What to do:
Lift out all lines below that contain "tabularx".

Top of Records to use

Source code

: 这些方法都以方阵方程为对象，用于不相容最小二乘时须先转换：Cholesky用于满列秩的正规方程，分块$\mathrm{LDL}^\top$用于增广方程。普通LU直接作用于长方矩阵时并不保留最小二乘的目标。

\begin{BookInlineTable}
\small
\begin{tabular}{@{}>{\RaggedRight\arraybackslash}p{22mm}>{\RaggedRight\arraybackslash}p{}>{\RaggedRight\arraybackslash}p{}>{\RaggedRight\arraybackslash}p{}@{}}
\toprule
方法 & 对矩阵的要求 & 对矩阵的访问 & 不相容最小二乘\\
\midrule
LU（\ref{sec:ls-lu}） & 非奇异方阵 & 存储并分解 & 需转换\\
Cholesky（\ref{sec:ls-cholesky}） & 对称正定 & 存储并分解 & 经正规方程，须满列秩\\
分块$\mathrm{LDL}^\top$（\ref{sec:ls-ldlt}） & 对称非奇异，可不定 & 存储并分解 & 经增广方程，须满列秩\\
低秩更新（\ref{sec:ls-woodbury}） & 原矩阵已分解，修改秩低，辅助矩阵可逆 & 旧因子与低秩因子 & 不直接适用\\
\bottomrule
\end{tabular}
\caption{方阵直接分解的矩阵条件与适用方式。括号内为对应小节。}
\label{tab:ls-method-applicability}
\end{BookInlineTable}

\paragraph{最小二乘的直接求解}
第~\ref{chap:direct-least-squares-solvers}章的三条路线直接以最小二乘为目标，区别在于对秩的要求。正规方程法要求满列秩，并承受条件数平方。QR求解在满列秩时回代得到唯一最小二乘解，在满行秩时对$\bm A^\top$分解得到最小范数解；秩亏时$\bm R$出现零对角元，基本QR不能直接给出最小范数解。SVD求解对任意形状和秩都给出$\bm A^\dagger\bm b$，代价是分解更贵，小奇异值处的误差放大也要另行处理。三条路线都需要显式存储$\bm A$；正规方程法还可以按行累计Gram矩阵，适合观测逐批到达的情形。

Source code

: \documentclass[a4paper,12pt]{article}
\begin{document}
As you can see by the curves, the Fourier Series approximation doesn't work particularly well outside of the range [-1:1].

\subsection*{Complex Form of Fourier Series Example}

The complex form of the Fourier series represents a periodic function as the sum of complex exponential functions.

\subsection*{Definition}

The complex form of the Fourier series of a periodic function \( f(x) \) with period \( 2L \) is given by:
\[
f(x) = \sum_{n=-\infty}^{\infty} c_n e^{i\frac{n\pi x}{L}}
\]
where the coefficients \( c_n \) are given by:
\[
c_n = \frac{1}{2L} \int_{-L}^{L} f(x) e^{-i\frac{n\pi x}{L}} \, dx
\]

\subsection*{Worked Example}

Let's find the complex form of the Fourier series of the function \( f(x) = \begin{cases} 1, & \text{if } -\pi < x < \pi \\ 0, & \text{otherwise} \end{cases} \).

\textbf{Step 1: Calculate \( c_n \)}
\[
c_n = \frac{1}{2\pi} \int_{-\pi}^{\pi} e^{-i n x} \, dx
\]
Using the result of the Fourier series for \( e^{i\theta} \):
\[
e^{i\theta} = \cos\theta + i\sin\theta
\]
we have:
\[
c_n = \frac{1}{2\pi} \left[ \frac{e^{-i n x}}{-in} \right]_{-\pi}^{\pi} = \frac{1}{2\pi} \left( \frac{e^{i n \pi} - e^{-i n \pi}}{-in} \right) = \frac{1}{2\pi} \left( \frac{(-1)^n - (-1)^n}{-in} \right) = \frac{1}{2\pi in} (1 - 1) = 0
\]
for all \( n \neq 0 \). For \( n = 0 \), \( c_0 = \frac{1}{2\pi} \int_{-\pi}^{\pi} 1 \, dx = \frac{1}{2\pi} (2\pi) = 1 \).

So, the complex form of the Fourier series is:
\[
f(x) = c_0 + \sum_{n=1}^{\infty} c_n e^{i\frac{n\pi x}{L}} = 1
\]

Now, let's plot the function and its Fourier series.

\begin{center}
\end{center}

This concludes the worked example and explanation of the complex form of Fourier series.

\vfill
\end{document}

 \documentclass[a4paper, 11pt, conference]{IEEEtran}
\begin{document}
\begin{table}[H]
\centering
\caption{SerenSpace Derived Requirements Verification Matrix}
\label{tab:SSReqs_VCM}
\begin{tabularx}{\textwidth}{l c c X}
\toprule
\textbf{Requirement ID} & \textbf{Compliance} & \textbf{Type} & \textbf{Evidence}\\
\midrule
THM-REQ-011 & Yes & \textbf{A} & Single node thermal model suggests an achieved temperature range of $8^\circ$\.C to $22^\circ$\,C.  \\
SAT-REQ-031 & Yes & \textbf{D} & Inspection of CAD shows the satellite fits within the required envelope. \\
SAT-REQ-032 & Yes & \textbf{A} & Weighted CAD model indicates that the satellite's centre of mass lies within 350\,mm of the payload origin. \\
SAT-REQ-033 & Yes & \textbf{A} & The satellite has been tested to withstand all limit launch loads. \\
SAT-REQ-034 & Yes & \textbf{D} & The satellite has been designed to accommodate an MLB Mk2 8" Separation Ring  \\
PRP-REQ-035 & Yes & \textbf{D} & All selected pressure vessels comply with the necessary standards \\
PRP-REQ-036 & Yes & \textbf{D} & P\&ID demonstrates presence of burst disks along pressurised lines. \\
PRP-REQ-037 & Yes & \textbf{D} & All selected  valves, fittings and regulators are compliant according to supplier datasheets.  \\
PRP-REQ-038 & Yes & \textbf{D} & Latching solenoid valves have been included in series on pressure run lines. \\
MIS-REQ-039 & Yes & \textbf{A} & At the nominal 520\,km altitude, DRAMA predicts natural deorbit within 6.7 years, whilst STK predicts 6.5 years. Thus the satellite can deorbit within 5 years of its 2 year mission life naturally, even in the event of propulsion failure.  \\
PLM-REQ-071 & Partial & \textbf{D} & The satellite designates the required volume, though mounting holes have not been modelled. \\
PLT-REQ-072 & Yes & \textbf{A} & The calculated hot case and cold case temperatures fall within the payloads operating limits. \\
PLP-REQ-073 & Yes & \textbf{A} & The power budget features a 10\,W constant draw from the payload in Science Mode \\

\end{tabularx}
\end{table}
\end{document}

Bottom of Records to use

Answer space:
\begin{tabularx}{\textwidth}{l c c X}
\end{tabularx}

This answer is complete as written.